I suspected the guy might ask her to take his virginity. It seems like as different as they were, they connected in the sense of not experiencing orgasms. Like they said, the element of love was missing that brought sex to the point of orgasming. I thought they would find that in each other. That's not what happens.

I hate to say it, but, the ending did make sense because here's a grown man, a virgin, in the same room with a girl who is a self proclaimed nympho. I guess he supposed "Now would be my chance to finally experience sex." Though the way he did it was all wrong. It would have been rape if he proceeded. You have to wonder how it would have resulted if they had talked about it, instead of him just approaching her the way he did.

I oddly found the murder, in a weird way, her way of keeping him pure. He died a virgin.
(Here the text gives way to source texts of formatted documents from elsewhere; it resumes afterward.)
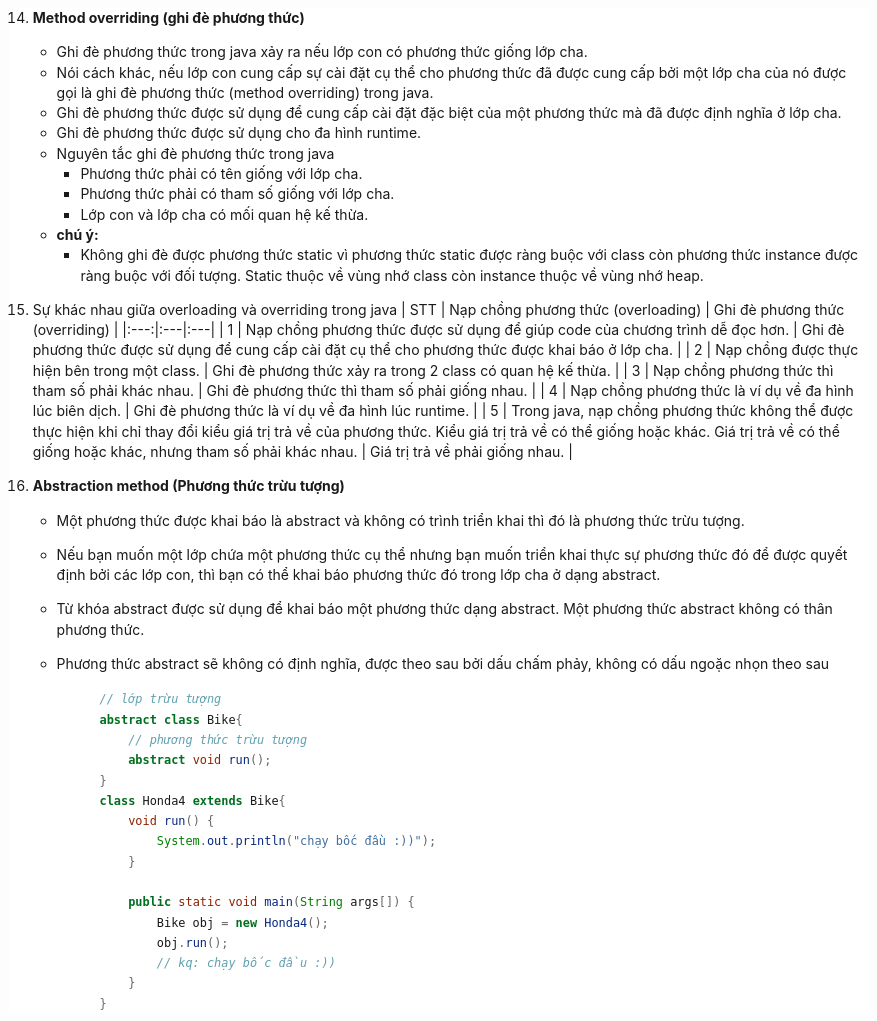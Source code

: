 14. **Method overriding (ghi đè phương thức)**

    - Ghi đè phương thức trong java xảy ra nếu lớp con có phương thức giống lớp cha.
    - Nói cách khác, nếu lớp con cung cấp sự cài đặt cụ thể cho phương thức đã được cung cấp bởi một lớp cha của nó được gọi là ghi đè phương thức (method overriding) trong java.
    - Ghi đè phương thức được sử dụng để cung cấp cài đặt đặc biệt của một phương thức mà đã được định nghĩa ở lớp cha.
    - Ghi đè phương thức được sử dụng cho đa hình runtime.
    - Nguyên tắc ghi đè phương thức trong java
      - Phương thức phải có tên giống với lớp cha.
      - Phương thức phải có tham số giống với lớp cha.
      - Lớp con và lớp cha có mối quan hệ kế thừa.
    - **chú ý:**
      - Không ghi đè được phương thức static vì phương thức static được ràng buộc với class còn phương thức instance được ràng buộc với đối tượng. Static thuộc về vùng nhớ class còn instance thuộc về vùng nhớ heap.

15. Sự khác nhau giữa overloading và overriding trong java
    | STT | Nạp chồng phương thức (overloading) | Ghi đè phương thức (overriding) |
    |:---:|:---|:---|
    | 1 | Nạp chồng phương thức được sử dụng để giúp code của chương trình dễ đọc hơn. | Ghi đè phương thức được sử dụng để cung cấp cài đặt cụ thể cho phương thức được khai báo ở lớp cha. |
    | 2 | Nạp chồng được thực hiện bên trong một class. | Ghi đè phương thức xảy ra trong 2 class có quan hệ kế thừa. |
    | 3 | Nạp chồng phương thức thì tham số phải khác nhau. | Ghi đè phương thức thì tham số phải giống nhau. |
    | 4 | Nạp chồng phương thức là ví dụ về đa hình lúc biên dịch. | Ghi đè phương thức là ví dụ về đa hình lúc runtime. |
    | 5 | Trong java, nạp chồng phương thức không thể được thực hiện khi chỉ thay đổi kiểu giá trị trả về của phương thức. Kiểu giá trị trả về có thể giống hoặc khác. Giá trị trả về có thể giống hoặc khác, nhưng tham số phải khác nhau. | Giá trị trả về phải giống nhau. |

16. **Abstraction method (Phương thức trừu tượng)**

    - Một phương thức được khai báo là abstract và không có trình triển khai thì đó là phương thức trừu tượng.
    - Nếu bạn muốn một lớp chứa một phương thức cụ thể nhưng bạn muốn triển khai thực sự phương thức đó để được quyết định bởi các lớp con, thì bạn có thể khai báo phương thức đó trong lớp cha ở dạng abstract.
    - Từ khóa abstract được sử dụng để khai báo một phương thức dạng abstract. Một phương thức abstract không có thân phương thức.
    - Phương thức abstract sẽ không có định nghĩa, được theo sau bởi dấu chấm phảy, không có dấu ngoặc nhọn theo sau

      ```java
            // lớp trừu tượng
            abstract class Bike{
                // phương thức trừu tượng
                abstract void run();
            }
            class Honda4 extends Bike{
                void run() {
                    System.out.println("chạy bốc đầu :))");
                }

                public static void main(String args[]) {
                    Bike obj = new Honda4();
                    obj.run();
                    // kq: chạy bốc đầu :))
                }
            }
      ```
I don't want to get into a discussion about religion or anything, because like I said I found it odd. But by stopping him from proceeding, she stopped him from becoming a rapist, or starting a new life where maybe he too became a nympho. He might have been wanting to experience life from her point of view. But it might have put him down a dangerous path that she didn't want for him. COULD have avoided killing him, yeah, but Lars likes to end his movies on a bang, so there you go.

Maybe I missed something. I saw both films together at midnight, and I was so tired by the end. But these are the feelings and thoughts I went to bed with. Not saying any of my theories are right or wrong, I may even watch it again and get a completely different interpretation.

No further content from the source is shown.